◆ **TASK ITEM**
Lines to return, exactly: from the line with "in **consumer_key** parameter." to the line with "- 'popular' —" in the entries below, both included.

(Pictures paired with source code)
* * *

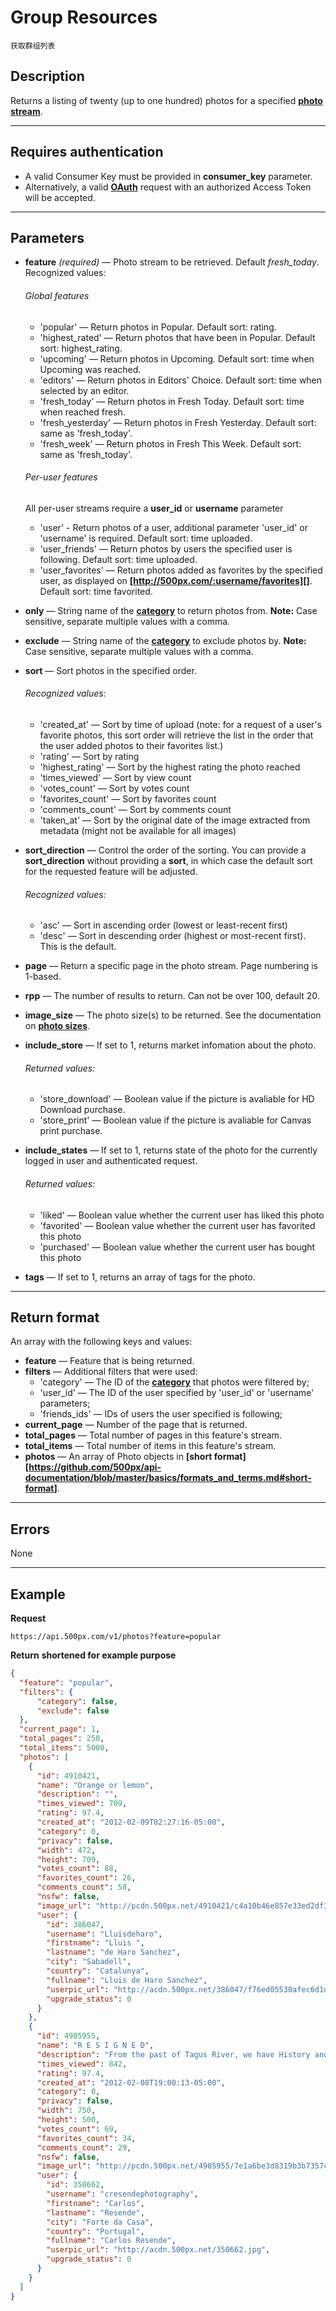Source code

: # Group Resources

    获取群组列表

## Description
Returns a listing of twenty (up to one hundred) photos for a specified **[photo stream][]**.

***

## Requires authentication
* A valid Consumer Key must be provided in **consumer_key** parameter.
* Alternatively, a valid **[OAuth][]** request with an authorized Access Token will be accepted.

***

## Parameters
- **feature** _(required)_ — Photo stream to be retrieved. Default *fresh_today*. Recognized values:
    ###### Global features
    - 'popular' — Return photos in Popular.  Default sort: rating.
    - 'highest_rated' — Return photos that have been in Popular.  Default sort: highest_rating.
    - 'upcoming' — Return photos in Upcoming.  Default sort: time when Upcoming was reached.
    - 'editors' — Return photos in Editors' Choice.  Default sort: time when selected by an editor.
    - 'fresh_today' — Return photos in Fresh Today.  Default sort: time when reached fresh.
    - 'fresh_yesterday' — Return photos in Fresh Yesterday.  Default sort: same as 'fresh_today'.
    - 'fresh_week' — Return photos in Fresh This Week.  Default sort: same as 'fresh_today'.

    ###### Per-user features
    All per-user streams require a **user_id** or **username** parameter

    - 'user' - Return photos of a user, additional parameter 'user_id' or 'username' is required.  Default sort: time uploaded.
    - 'user_friends' — Return photos by users the specified user is following.  Default sort: time uploaded.
    - 'user_favorites' — Return photos added as favorites by the specified user, as displayed on **[http://500px.com/:username/favorites][]**.  Default sort: time favorited.

- **only** — String name of the **[category][]** to return photos from. **Note:** Case sensitive, separate multiple values with a comma.
- **exclude** — String name of the **[category][]** to exclude photos by. **Note:** Case sensitive, separate multiple values with a comma.
- **sort** — Sort photos in the specified order.
    ###### Recognized values:
    - 'created_at' — Sort by time of upload (note: for a request of a user's favorite photos, this sort order will retrieve the list in the order that the user added photos to their favorites list.)
    - 'rating' — Sort by rating
    - 'highest_rating' — Sort by the highest rating the photo reached
    - 'times_viewed' — Sort by view count
    - 'votes_count' — Sort by votes count
    - 'favorites_count' — Sort by favorites count
    - 'comments_count' — Sort by comments count
    - 'taken_at' — Sort by the original date of the image extracted from metadata (might not be available for all images)

- **sort_direction** — Control the order of the sorting.  You can provide a **sort_direction** without providing a **sort**, in which case the default sort for the requested feature will be adjusted.
    ###### Recognized values:
    - 'asc' — Sort in ascending order (lowest or least-recent first)
    - 'desc' — Sort in descending order (highest or most-recent first).  This is the default.

- **page** — Return a specific page in the photo stream. Page numbering is 1-based.
- **rpp** — The number of results to return. Can not be over 100, default 20.
- **image_size** — The photo size(s) to be returned. See the documentation on **[photo sizes][]**.


- **include_store** — If set to 1, returns market infomation about the photo.
    ###### Returned values:
    - 'store_download' — Boolean value if the picture is avaliable for HD Download purchase.
    - 'store_print' — Boolean value if the picture is avaliable for Canvas print purchase.

- **include_states** — If set to 1, returns state of the photo for the currently logged in user and authenticated request.
    ###### Returned values:
    - 'liked' — Boolean value whether the current user has liked this photo
    - 'favorited' — Boolean value whether the current user has favorited this photo
    - 'purchased' — Boolean value whether the current user has bought this photo

- **tags** — If set to 1, returns an array of tags for the photo.

***

## Return format
An array with the following keys and values:

- **feature** — Feature that is being returned.
- **filters** — Additional filters that were used:
    - 'category' — The ID of the **[category][]** that photos were filtered by;
    - 'user_id' — The ID of the user specified by 'user_id' or 'username' parameters;
    - 'friends_ids' — IDs of users the user specified is following;
- **current_page** — Number of the page that is returned.
- **total_pages** — Total number of pages in this feature's stream.
- **total_items** — Total number of items in this feature's stream.
- **photos** — An array of Photo objects in **[short format][https://github.com/500px/api-documentation/blob/master/basics/formats_and_terms.md#short-format]**.

***

## Errors
None

***

## Example
**Request**

    https://api.500px.com/v1/photos?feature=popular

**Return** __shortened for example purpose__
``` json
{
  "feature": "popular",
  "filters": {
      "category": false,
      "exclude": false
  },
  "current_page": 1,
  "total_pages": 250,
  "total_items": 5000,
  "photos": [
    {
      "id": 4910421,
      "name": "Orange or lemon",
      "description": "",
      "times_viewed": 709,
      "rating": 97.4,
      "created_at": "2012-02-09T02:27:16-05:00",
      "category": 0,
      "privacy": false,
      "width": 472,
      "height": 709,
      "votes_count": 88,
      "favorites_count": 26,
      "comments_count": 58,
      "nsfw": false,
      "image_url": "http://pcdn.500px.net/4910421/c4a10b46e857e33ed2df35749858a7e45690dae7/2.jpg",
      "user": {
        "id": 386047,
        "username": "Lluisdeharo",
        "firstname": "Lluis ",
        "lastname": "de Haro Sanchez",
        "city": "Sabadell",
        "country": "Catalunya",
        "fullname": "Lluis de Haro Sanchez",
        "userpic_url": "http://acdn.500px.net/386047/f76ed05530afec6d1d0bd985b98a91ce0ce49049/1.jpg?0",
        "upgrade_status": 0
      }
    },
    {
      "id": 4905955,
      "name": "R E S I G N E D",
      "description": "From the past of Tagus River, we have History and memories, some of them abandoned and disclaimed in their margins ...",
      "times_viewed": 842,
      "rating": 97.4,
      "created_at": "2012-02-08T19:00:13-05:00",
      "category": 0,
      "privacy": false,
      "width": 750,
      "height": 500,
      "votes_count": 69,
      "favorites_count": 34,
      "comments_count": 29,
      "nsfw": false,
      "image_url": "http://pcdn.500px.net/4905955/7e1a6be3d8319b3b7357c6390289b20c16a26111/2.jpg",
      "user": {
        "id": 350662,
        "username": "cresendephotography",
        "firstname": "Carlos",
        "lastname": "Resende",
        "city": "Forte da Casa",
        "country": "Portugal",
        "fullname": "Carlos Resende",
        "userpic_url": "http://acdn.500px.net/350662.jpg",
        "upgrade_status": 0
      }
    }
  ]
}
```

[photo stream]: https://github.com/500px/api-documentation/blob/master/basics/formats_and_terms.md#500px-photo-terms
[OAuth]: https://github.com/500px/api-documentation/tree/master/authentication
[http://500px.com/:username]: http://500px.com/iansobolev
[http://500px.com/:username/following]: http://500px.com/iansobolev/following
[http://500px.com/:username/favorites]: http://500px.com/iansobolev/favorites
[category]: https://github.com/500px/api-documentation/blob/master/basics/formats_and_terms.md#categories
[short format]: https://github.com/500px/api-documentation/blob/master/basics/formats_and_terms.md#short-format-1
[photo sizes]: https://github.com/500px/api-documentation/blob/master/basics/formats_and_terms.md#image-urls-and-image-sizes

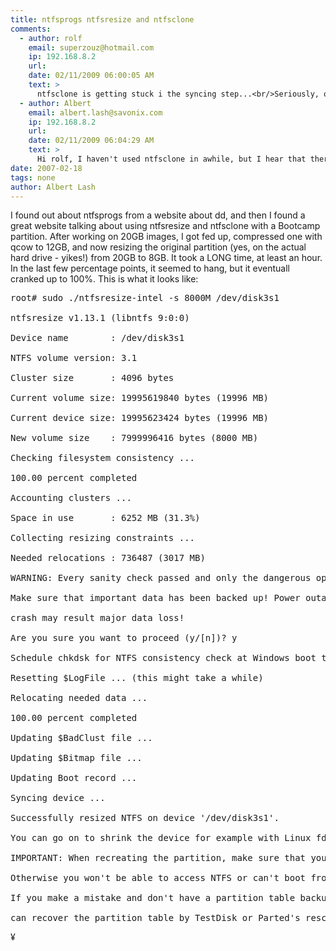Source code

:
 ```yaml
---
title: ntfsprogs ntfsresize and ntfsclone
comments:
  - author: rolf
    email: superzouz@hotmail.com
    ip: 192.168.8.2
    url:
    date: 02/11/2009 06:00:05 AM
    text: >
      ntfsclone is getting stuck i the syncing step...<br/>Seriously, open source can be such a pain sometimes...<br/>Yesterday ntfsclone got stuck at 80%, today at syncing, what kind of torture is that...<br/>I wish it would only tell me why, so that i know.
  - author: Albert
    email: albert.lash@savonix.com
    ip: 192.168.8.2
    url:
    date: 02/11/2009 06:04:29 AM
    text: >
      Hi rolf, I haven't used ntfsclone in awhile, but I hear that there is a new fuse filesystem for ntfs that might help. Good luck!
date: 2007-02-18
tags: none
author: Albert Lash
---
```

I found out about ntfsprogs from a website about dd, and then I found a great website talking about using ntfsresize and ntfsclone with a Bootcamp partition. After working on 20GB images, I got fed up, compressed one with qcow to 12GB, and now resizing the original partition (yes, on the actual hard drive - yikes!) from 20GB to 8GB. It  took a LONG time, at least an hour. In the last few percentage points, it seemed to hang, but it eventuall cranked up to 100%. This is what it looks like:

<pre>root# sudo ./ntfsresize-intel -s 8000M /dev/disk3s1

ntfsresize v1.13.1 (libntfs 9:0:0)

Device name        : /dev/disk3s1

NTFS volume version: 3.1

Cluster size       : 4096 bytes

Current volume size: 19995619840 bytes (19996 MB)

Current device size: 19995623424 bytes (19996 MB)

New volume size    : 7999996416 bytes (8000 MB)

Checking filesystem consistency ...

100.00 percent completed

Accounting clusters ...

Space in use       : 6252 MB (31.3%)

Collecting resizing constraints ...

Needed relocations : 736487 (3017 MB)

WARNING: Every sanity check passed and only the dangerous operations left.

Make sure that important data has been backed up! Power outage or computer

crash may result major data loss!

Are you sure you want to proceed (y/[n])? y

Schedule chkdsk for NTFS consistency check at Windows boot time ...

Resetting $LogFile ... (this might take a while)

Relocating needed data ...

100.00 percent completed

Updating $BadClust file ...

Updating $Bitmap file ...

Updating Boot record ...

Syncing device ...

Successfully resized NTFS on device '/dev/disk3s1'.

You can go on to shrink the device for example with Linux fdisk.

IMPORTANT: When recreating the partition, make sure that you  1)  create it at the same disk sector (use sector as the unit!)  2)  create it with the same partition type (usually 7, HPFS/NTFS)  3)  do not make it smaller than the new NTFS filesystem size  4)  set the bootable flag for the partition if it existed before

Otherwise you won't be able to access NTFS or can't boot from the disk!

If you make a mistake and don't have a partition table backup then you

can recover the partition table by TestDisk or Parted's rescue mode.</pre>

¥

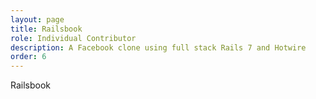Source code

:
 ```yaml
---
layout: page
title: Railsbook
role: Individual Contributor
description: A Facebook clone using full stack Rails 7 and Hotwire
order: 6
---
```


Railsbook
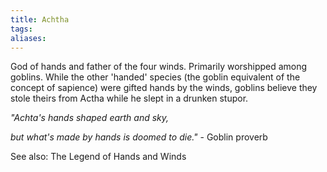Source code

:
 ```yaml
---
title: Achtha
tags: 
aliases:
---
```

God of hands and father of the four winds. Primarily worshipped among goblins. While the other 'handed' species (the goblin equivalent of the concept of sapience) were gifted hands by the winds, goblins believe they stole theirs from Actha while he slept in a drunken stupor.

*"Achta's hands shaped earth and sky,*

*but what's made by hands is doomed to die."* - Goblin proverb

See also: The Legend of Hands and Winds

* * *

◆ **TASK RESPONSE**
* A valid Consumer Key must be provided in **consumer_key** parameter.
* Alternatively, a valid **[OAuth][]** request with an authorized Access Token will be accepted.

***

## Parameters
- **feature** _(required)_ — Photo stream to be retrieved. Default *fresh_today*. Recognized values:
    ###### Global features
    - 'popular' — Return photos in Popular.  Default sort: rating.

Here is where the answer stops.